Whenever the word "product" appears in a line of the listing, copy that line.
Segment Start: Source information
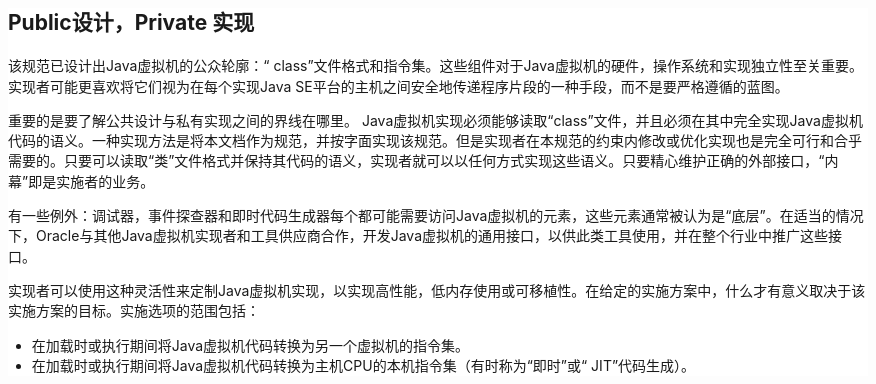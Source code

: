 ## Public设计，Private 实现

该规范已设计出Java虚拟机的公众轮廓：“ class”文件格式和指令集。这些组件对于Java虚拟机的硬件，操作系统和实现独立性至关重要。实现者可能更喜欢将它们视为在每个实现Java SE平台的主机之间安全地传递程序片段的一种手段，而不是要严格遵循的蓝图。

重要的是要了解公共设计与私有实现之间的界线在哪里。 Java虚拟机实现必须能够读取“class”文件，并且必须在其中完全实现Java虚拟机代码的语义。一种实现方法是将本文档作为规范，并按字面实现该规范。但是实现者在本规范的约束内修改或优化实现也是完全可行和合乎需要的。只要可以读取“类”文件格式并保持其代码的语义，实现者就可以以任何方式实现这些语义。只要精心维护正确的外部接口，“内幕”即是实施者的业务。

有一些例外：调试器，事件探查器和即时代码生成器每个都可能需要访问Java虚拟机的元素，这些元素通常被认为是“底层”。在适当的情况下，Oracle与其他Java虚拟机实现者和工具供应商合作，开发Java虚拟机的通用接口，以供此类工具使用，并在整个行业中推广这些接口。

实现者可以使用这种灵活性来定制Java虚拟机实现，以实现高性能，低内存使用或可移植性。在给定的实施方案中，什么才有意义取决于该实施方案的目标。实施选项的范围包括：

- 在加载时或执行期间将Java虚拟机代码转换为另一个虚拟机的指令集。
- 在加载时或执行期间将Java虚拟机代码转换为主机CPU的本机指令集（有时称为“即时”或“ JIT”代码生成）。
Segment End: Source information
Segment Start: Source information
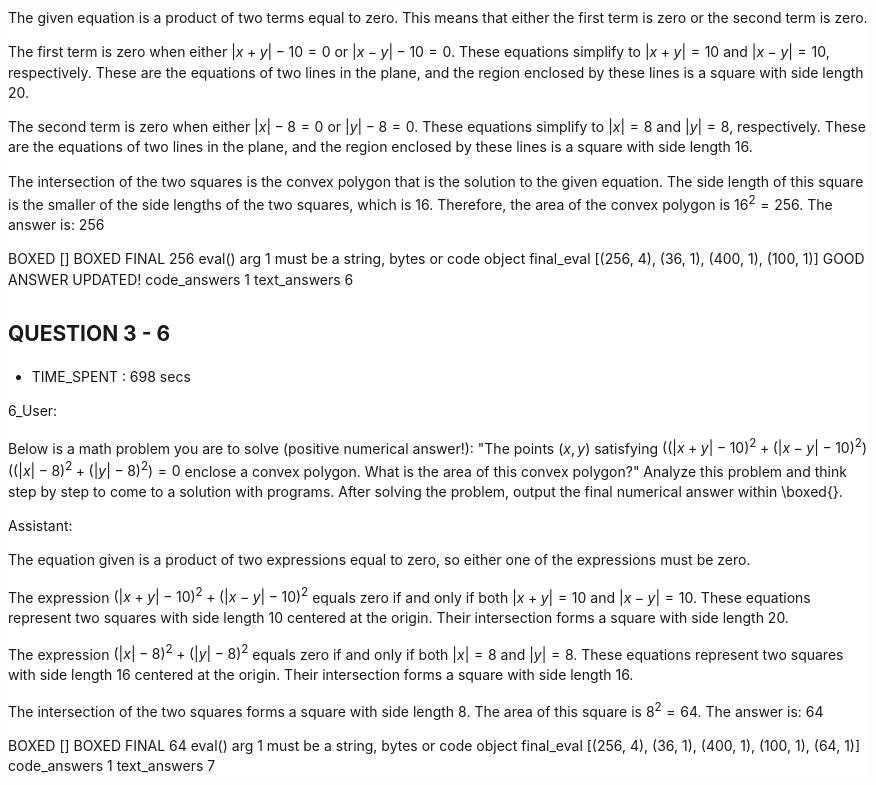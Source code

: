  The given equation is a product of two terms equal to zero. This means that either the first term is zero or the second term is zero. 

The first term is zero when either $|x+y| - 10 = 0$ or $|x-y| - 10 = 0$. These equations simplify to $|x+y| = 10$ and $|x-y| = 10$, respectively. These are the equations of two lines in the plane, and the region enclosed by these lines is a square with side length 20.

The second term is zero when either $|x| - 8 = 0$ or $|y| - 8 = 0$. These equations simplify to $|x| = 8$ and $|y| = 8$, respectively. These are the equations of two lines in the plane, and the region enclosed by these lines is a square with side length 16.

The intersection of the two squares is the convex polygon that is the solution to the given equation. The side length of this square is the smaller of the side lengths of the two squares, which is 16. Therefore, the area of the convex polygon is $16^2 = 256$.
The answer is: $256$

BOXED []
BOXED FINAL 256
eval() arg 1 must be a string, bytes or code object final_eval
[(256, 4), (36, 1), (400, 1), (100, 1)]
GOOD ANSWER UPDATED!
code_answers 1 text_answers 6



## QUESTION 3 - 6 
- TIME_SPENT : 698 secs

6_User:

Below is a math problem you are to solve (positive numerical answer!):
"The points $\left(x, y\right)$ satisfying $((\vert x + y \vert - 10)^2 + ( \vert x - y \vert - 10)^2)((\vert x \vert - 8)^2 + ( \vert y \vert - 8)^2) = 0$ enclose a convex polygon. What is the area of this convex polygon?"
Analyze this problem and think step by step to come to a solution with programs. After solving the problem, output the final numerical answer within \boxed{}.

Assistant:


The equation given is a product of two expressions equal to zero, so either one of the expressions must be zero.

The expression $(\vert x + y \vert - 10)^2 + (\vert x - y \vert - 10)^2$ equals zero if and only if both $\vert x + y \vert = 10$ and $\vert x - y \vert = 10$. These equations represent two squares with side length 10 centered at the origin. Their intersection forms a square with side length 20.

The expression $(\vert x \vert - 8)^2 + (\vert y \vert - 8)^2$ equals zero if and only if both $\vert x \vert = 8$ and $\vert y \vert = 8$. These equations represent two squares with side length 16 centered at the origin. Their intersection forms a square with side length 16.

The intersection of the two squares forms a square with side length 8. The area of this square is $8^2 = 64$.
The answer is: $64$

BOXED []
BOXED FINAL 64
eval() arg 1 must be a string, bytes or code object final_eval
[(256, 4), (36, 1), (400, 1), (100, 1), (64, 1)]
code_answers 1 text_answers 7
Segment End: Source information
Response to the task:
:  The given equation is a product of two terms equal to zero. This means that either the first term is zero or the second term is zero. 
The equation given is a product of two expressions equal to zero, so either one of the expressions must be zero.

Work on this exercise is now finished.